- EXTRACTED INFORMATION:

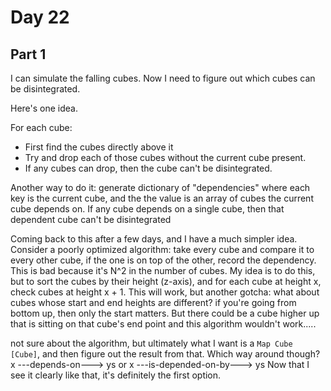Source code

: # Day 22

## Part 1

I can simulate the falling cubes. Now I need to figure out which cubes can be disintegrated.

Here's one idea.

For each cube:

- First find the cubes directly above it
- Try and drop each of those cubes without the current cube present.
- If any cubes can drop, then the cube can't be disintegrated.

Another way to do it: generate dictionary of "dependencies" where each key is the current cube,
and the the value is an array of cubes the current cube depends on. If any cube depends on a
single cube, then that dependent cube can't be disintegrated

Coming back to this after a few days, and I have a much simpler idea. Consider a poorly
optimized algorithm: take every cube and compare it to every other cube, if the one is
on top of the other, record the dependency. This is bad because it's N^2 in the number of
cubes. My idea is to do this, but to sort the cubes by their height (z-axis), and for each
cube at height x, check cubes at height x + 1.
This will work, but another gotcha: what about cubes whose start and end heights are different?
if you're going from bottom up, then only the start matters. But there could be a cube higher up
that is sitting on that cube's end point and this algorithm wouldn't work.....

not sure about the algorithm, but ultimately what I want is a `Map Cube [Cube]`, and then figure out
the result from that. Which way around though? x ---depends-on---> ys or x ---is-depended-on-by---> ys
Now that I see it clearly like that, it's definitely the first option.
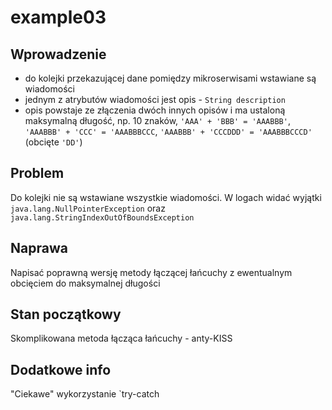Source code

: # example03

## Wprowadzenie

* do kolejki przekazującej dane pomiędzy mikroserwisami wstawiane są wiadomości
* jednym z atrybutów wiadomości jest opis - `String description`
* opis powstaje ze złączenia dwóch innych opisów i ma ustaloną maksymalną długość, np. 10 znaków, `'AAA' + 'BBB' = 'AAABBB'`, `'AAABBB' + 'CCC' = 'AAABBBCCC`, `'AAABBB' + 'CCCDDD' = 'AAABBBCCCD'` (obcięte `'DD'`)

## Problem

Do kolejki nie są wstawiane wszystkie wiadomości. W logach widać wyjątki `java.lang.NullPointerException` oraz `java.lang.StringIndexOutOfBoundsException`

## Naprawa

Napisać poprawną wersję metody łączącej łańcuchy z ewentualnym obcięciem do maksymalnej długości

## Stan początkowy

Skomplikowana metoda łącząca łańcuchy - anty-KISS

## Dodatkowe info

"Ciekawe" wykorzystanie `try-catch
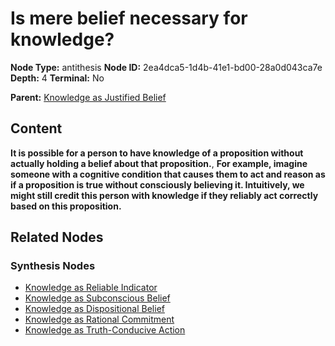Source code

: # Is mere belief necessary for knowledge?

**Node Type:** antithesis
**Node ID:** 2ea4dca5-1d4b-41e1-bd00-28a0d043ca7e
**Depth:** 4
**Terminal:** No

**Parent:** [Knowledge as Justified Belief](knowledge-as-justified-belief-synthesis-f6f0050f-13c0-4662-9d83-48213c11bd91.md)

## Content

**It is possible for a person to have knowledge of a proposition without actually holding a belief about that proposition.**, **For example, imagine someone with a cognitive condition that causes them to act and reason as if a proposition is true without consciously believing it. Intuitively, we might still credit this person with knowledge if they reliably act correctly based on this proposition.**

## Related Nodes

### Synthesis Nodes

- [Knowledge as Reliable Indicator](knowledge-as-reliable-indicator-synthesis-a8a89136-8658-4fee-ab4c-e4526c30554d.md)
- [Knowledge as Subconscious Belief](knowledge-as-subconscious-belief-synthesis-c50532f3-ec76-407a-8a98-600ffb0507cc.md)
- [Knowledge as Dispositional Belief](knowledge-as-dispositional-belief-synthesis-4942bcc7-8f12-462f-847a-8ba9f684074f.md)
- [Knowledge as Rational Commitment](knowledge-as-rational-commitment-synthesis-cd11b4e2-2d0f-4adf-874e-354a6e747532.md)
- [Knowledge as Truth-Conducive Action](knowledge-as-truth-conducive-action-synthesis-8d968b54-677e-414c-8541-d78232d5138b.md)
==
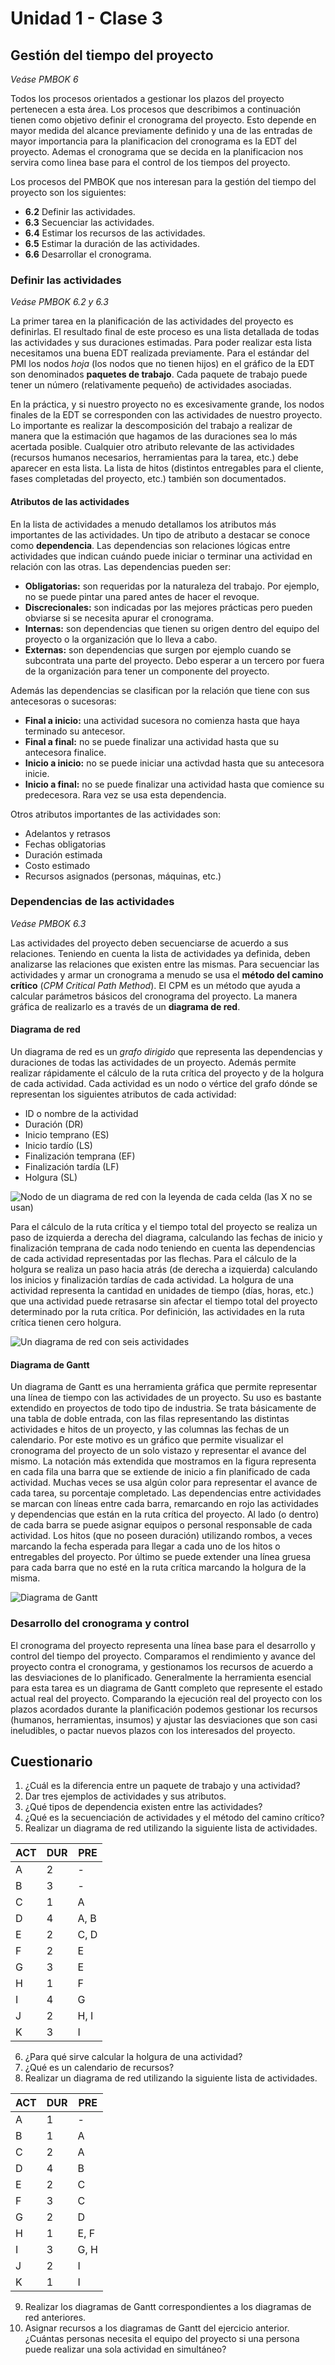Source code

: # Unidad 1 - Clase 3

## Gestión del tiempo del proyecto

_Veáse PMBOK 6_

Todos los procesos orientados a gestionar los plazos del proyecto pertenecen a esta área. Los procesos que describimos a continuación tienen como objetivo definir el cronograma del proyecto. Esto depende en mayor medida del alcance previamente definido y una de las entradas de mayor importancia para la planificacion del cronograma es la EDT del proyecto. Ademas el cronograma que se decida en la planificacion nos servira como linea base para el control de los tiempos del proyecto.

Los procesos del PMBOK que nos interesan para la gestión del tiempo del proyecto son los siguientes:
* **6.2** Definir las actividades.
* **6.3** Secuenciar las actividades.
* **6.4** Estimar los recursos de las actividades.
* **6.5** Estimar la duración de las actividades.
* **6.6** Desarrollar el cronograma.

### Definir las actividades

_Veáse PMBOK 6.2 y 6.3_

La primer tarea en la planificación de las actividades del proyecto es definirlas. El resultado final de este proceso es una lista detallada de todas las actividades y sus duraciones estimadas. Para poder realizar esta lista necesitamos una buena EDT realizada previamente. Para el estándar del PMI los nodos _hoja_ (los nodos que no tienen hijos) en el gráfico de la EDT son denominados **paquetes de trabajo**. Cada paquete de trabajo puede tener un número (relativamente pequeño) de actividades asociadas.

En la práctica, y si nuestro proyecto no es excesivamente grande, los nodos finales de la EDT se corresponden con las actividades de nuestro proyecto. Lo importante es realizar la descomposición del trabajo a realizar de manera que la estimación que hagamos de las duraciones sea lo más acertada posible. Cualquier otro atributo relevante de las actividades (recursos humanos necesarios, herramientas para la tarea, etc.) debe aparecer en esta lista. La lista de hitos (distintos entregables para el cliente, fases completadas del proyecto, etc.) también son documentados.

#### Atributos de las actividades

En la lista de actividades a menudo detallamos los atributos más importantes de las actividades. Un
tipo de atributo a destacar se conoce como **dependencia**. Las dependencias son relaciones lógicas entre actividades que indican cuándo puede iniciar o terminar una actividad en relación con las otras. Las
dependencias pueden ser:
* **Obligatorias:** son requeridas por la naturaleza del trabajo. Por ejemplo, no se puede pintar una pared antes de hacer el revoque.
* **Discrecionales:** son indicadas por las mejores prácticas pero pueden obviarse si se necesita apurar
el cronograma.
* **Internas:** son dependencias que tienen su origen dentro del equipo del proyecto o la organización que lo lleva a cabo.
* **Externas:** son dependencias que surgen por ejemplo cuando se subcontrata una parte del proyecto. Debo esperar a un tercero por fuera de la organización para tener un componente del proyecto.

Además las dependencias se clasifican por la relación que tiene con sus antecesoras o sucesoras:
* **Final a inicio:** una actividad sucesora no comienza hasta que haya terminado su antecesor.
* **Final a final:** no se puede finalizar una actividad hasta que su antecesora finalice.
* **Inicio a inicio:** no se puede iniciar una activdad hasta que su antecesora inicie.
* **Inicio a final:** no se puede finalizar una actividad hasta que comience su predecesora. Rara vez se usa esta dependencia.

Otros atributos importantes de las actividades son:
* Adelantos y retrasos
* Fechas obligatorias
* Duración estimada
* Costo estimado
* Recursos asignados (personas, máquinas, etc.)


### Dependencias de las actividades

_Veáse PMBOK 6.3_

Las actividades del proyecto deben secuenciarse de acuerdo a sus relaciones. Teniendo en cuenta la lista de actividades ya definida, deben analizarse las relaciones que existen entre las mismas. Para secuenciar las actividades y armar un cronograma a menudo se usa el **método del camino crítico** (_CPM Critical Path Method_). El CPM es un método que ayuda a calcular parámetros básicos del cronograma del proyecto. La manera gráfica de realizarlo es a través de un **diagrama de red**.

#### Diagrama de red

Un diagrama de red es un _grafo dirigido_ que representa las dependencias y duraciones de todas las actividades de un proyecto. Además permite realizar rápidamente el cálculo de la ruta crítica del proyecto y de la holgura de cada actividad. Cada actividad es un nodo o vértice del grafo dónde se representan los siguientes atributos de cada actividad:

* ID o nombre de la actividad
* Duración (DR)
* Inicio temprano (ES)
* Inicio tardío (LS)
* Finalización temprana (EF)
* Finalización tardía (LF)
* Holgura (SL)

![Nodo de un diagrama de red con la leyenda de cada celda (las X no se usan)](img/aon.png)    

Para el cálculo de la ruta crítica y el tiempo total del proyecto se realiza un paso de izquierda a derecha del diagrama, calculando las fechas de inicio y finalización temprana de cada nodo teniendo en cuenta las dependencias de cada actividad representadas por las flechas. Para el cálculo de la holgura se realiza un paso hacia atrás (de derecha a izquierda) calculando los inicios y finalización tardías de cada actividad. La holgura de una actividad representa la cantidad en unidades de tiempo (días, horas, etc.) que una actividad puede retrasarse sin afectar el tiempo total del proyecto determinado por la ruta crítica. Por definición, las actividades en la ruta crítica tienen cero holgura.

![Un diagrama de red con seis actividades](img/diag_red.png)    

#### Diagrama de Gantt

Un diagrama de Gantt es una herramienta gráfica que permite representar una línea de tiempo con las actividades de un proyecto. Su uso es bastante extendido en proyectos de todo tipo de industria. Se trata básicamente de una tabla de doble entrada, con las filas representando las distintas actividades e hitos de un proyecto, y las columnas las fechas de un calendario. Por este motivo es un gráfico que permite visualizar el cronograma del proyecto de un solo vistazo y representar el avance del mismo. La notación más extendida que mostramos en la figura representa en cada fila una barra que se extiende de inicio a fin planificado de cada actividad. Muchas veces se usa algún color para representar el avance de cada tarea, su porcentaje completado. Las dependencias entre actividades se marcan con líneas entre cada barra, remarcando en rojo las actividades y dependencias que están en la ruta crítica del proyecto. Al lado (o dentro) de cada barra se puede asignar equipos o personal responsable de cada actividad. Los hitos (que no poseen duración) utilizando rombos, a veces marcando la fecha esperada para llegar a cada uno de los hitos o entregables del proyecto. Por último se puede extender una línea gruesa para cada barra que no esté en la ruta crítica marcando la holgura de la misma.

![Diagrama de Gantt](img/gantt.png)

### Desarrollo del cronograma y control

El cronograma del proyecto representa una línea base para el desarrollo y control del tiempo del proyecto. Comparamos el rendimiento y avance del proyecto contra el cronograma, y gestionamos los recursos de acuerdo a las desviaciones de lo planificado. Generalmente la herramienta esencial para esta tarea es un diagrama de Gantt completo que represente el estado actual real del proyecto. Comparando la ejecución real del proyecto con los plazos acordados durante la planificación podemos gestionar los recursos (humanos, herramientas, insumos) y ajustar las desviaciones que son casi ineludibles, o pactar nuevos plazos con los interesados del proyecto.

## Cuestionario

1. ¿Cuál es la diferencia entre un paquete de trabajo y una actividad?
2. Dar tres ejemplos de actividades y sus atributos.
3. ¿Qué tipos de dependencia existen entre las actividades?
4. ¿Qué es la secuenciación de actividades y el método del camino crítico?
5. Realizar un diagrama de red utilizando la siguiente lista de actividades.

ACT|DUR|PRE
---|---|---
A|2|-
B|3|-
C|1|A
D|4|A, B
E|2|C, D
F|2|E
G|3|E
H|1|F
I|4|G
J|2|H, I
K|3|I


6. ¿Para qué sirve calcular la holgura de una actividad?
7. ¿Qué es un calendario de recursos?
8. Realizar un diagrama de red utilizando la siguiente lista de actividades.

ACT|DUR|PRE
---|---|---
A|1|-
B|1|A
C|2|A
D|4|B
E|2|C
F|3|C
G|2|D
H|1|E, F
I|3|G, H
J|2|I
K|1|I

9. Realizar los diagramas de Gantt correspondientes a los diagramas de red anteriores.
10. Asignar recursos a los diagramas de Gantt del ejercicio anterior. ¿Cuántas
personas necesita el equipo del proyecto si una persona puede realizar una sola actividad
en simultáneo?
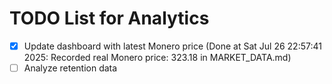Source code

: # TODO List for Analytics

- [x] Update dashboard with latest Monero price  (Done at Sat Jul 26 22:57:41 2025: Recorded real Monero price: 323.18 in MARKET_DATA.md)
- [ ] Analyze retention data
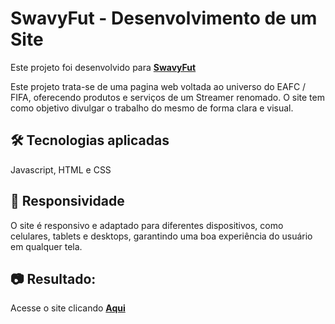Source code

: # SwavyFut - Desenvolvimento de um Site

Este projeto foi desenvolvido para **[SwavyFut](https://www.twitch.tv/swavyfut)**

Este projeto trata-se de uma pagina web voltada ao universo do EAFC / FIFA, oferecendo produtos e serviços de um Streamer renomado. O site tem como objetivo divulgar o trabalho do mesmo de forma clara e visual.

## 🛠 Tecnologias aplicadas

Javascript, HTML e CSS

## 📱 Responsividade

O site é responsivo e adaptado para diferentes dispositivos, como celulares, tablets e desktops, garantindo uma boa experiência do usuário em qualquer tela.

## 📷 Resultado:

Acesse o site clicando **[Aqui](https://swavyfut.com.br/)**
...
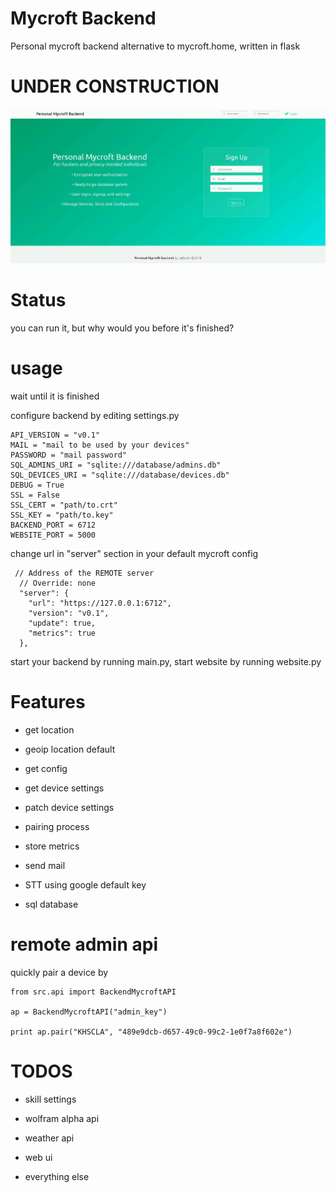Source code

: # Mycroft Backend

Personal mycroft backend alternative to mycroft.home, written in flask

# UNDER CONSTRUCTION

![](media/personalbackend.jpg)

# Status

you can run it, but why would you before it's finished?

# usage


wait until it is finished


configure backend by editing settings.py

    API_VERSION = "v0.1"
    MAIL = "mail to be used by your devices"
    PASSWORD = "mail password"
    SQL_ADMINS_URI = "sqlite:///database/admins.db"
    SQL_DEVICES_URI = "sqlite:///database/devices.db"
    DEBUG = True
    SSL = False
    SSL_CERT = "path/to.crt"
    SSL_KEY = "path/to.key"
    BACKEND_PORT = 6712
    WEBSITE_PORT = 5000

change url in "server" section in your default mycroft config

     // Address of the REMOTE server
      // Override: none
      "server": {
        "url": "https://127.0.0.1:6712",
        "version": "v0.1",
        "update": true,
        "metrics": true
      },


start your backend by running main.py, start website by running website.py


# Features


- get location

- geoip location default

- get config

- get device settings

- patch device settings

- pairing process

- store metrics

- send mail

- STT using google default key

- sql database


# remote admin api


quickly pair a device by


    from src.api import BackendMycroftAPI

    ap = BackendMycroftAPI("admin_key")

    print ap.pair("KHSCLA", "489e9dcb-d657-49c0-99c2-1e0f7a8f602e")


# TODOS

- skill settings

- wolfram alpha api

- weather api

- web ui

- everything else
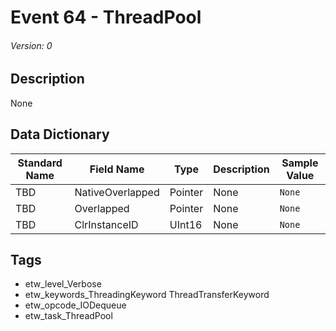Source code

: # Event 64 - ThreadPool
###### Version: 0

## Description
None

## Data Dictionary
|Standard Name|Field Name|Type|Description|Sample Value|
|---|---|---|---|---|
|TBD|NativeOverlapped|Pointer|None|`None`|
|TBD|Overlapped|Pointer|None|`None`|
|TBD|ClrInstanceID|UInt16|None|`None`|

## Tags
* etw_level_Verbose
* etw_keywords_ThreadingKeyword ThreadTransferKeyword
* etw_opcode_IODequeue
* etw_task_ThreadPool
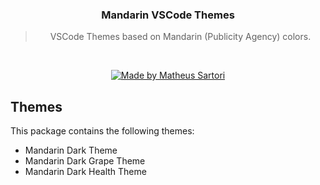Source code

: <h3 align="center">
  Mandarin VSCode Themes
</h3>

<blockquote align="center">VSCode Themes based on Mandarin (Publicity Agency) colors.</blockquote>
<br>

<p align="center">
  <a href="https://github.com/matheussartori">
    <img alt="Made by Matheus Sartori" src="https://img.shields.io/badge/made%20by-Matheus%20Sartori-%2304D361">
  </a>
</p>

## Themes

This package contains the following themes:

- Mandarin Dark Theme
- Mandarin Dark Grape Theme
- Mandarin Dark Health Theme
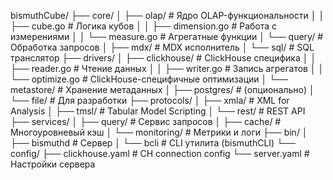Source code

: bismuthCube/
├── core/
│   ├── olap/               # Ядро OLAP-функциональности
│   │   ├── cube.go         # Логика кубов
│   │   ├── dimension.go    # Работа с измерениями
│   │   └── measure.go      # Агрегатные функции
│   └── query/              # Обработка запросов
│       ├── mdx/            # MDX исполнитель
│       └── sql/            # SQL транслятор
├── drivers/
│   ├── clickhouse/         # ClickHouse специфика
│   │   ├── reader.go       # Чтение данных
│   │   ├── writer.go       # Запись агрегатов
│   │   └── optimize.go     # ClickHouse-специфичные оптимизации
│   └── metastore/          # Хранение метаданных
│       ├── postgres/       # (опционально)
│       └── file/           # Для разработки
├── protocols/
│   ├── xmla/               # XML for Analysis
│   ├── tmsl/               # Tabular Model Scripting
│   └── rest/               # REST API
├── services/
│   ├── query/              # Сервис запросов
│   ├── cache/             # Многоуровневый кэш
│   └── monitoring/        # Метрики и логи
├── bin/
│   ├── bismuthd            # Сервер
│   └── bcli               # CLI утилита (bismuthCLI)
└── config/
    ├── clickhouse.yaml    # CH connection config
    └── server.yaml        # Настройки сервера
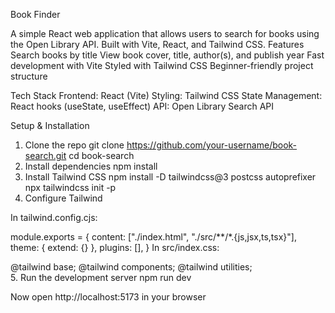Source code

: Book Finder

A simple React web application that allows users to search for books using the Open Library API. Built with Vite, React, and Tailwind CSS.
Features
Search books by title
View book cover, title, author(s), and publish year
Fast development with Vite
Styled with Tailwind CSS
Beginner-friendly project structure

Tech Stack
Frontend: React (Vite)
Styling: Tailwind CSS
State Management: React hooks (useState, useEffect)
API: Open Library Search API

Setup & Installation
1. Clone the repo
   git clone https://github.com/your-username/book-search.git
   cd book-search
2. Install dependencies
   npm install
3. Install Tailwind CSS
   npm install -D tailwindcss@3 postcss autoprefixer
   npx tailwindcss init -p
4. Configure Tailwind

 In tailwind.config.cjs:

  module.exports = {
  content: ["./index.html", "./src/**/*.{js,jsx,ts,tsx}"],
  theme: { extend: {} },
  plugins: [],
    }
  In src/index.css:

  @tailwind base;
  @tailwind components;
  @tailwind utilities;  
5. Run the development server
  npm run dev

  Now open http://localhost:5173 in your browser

- ACTIVITY:
Across all the records above, how many lines hold the word "books"? Answer with only that number.

- ANSWER BELOW:
2